Exercise input:
------------

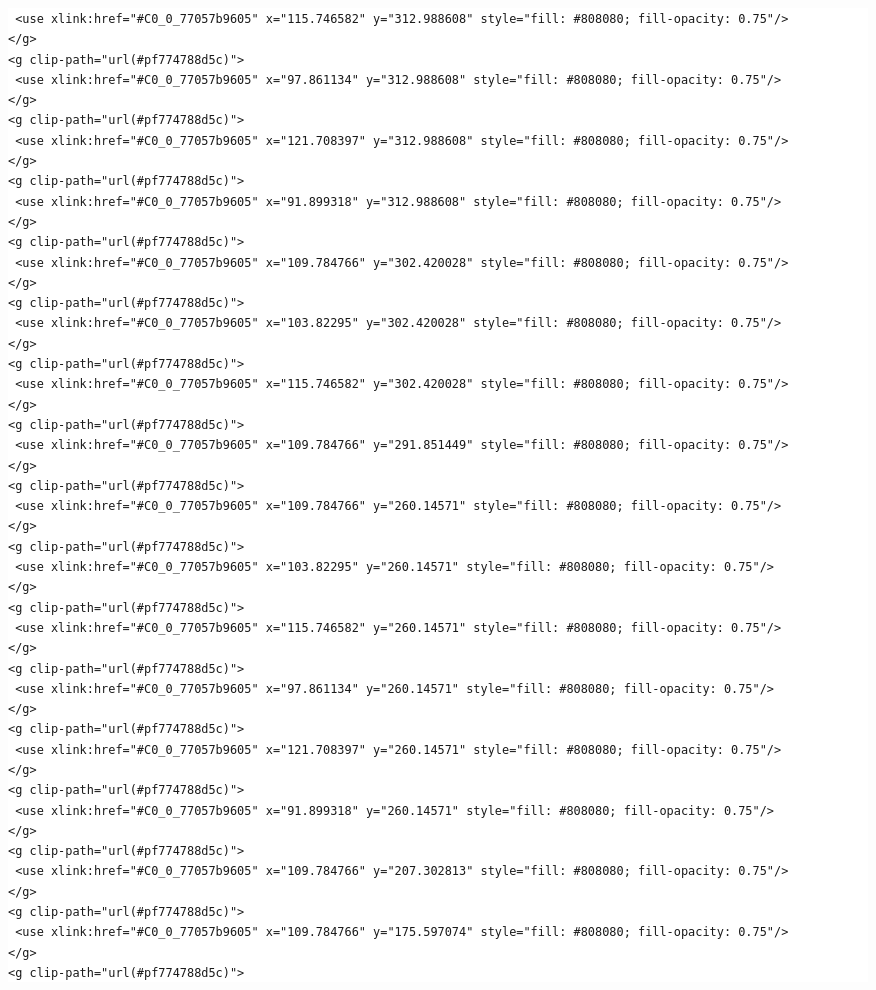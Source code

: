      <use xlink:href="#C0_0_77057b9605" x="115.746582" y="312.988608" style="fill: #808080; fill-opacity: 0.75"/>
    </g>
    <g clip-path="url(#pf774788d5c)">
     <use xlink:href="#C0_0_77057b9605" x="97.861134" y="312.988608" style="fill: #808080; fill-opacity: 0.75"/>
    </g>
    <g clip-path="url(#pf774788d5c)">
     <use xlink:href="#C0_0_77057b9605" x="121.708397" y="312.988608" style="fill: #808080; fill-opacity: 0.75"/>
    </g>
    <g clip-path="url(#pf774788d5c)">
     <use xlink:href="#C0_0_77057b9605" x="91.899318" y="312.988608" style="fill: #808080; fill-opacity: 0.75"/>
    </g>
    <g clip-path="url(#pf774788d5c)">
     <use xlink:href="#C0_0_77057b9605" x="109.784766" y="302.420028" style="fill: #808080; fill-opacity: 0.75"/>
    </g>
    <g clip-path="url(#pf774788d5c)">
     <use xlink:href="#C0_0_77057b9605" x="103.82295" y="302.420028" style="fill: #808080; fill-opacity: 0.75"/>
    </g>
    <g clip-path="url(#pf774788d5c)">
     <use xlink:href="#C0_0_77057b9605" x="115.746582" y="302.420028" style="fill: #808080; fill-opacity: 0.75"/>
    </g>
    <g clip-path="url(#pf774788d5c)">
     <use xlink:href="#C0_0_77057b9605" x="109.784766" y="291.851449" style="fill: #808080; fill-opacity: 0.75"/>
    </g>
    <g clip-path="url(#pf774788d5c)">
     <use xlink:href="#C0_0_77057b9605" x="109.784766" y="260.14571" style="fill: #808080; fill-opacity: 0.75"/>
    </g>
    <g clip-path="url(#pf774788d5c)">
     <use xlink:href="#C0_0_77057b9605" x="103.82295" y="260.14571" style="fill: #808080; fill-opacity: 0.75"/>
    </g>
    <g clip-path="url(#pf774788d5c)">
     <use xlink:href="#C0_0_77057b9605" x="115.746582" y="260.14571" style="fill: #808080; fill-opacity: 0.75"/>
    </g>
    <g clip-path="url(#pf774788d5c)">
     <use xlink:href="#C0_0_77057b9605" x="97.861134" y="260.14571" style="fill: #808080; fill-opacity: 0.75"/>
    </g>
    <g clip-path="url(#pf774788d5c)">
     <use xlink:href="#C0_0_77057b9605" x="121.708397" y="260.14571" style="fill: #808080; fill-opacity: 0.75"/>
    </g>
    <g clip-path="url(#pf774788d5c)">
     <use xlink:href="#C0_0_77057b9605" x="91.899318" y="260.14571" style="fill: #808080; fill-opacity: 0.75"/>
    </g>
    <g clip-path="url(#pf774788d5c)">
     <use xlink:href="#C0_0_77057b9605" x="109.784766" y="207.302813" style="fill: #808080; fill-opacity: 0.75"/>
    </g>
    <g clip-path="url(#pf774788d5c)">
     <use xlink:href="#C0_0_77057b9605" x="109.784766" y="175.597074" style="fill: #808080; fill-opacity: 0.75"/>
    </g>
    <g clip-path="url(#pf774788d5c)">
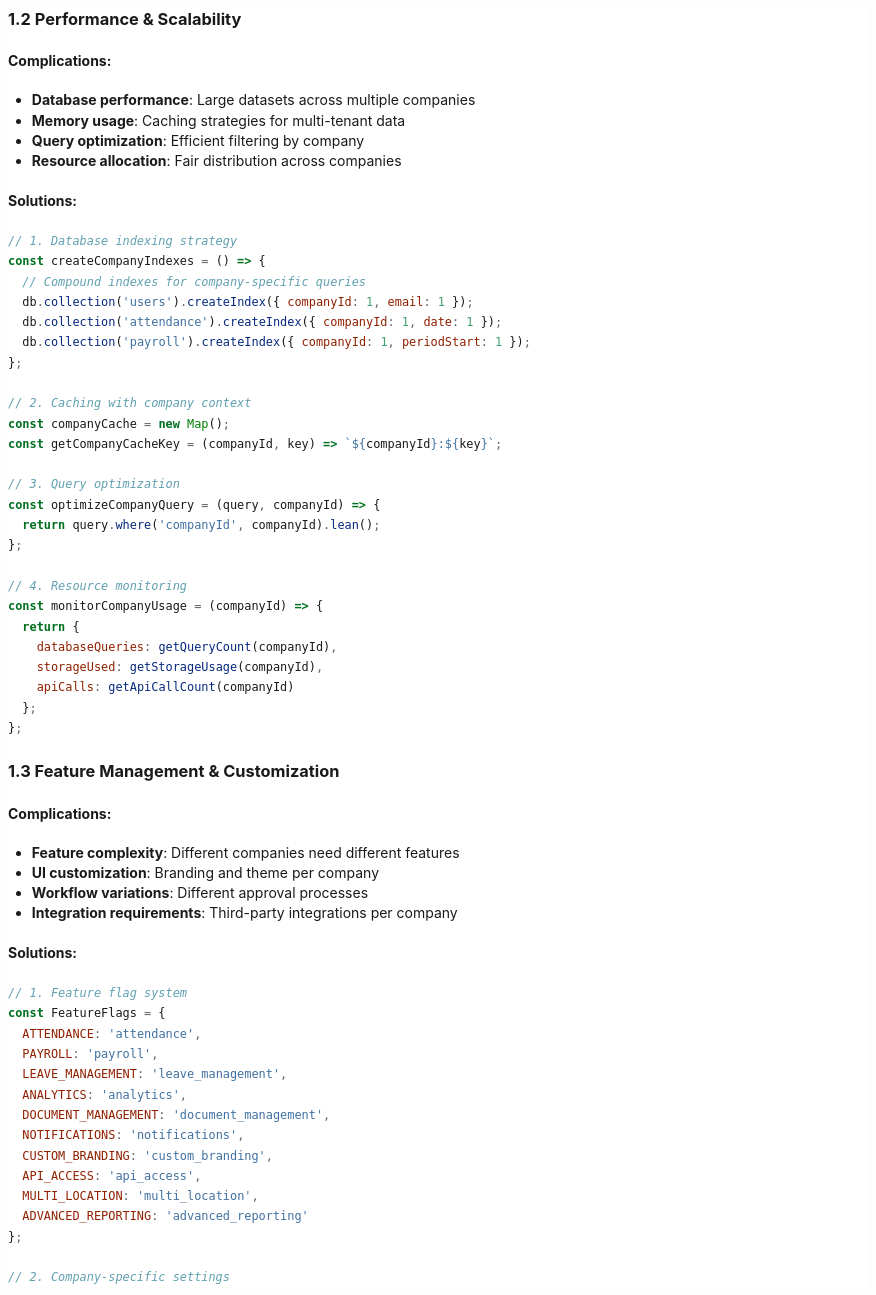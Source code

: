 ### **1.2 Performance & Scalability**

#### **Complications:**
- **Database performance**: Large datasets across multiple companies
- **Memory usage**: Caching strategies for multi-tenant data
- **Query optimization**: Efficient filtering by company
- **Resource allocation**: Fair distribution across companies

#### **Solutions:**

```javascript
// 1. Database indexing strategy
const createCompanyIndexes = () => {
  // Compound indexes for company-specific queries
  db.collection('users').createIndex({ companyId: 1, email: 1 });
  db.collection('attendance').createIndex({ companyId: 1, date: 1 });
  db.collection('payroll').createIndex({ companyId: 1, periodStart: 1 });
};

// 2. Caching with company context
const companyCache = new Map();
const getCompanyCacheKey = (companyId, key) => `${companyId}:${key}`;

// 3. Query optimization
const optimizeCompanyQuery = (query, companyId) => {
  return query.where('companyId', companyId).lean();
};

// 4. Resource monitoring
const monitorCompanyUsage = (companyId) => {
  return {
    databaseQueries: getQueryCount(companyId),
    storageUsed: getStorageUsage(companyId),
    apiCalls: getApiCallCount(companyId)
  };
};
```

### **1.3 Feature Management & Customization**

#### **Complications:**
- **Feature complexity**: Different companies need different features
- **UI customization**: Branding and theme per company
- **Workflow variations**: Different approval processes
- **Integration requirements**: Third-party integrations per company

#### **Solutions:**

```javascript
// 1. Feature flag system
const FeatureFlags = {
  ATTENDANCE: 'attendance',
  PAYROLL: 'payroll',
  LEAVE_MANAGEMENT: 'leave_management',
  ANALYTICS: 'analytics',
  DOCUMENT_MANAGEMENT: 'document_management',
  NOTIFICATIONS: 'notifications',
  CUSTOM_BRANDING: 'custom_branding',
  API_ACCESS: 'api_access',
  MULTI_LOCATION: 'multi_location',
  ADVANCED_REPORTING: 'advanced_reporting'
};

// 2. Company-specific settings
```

------------

Required work:
Report every line of the records that contains the word "attendance".

Result for this task:
  db.collection('attendance').createIndex({ companyId: 1, date: 1 });
  ATTENDANCE: 'attendance',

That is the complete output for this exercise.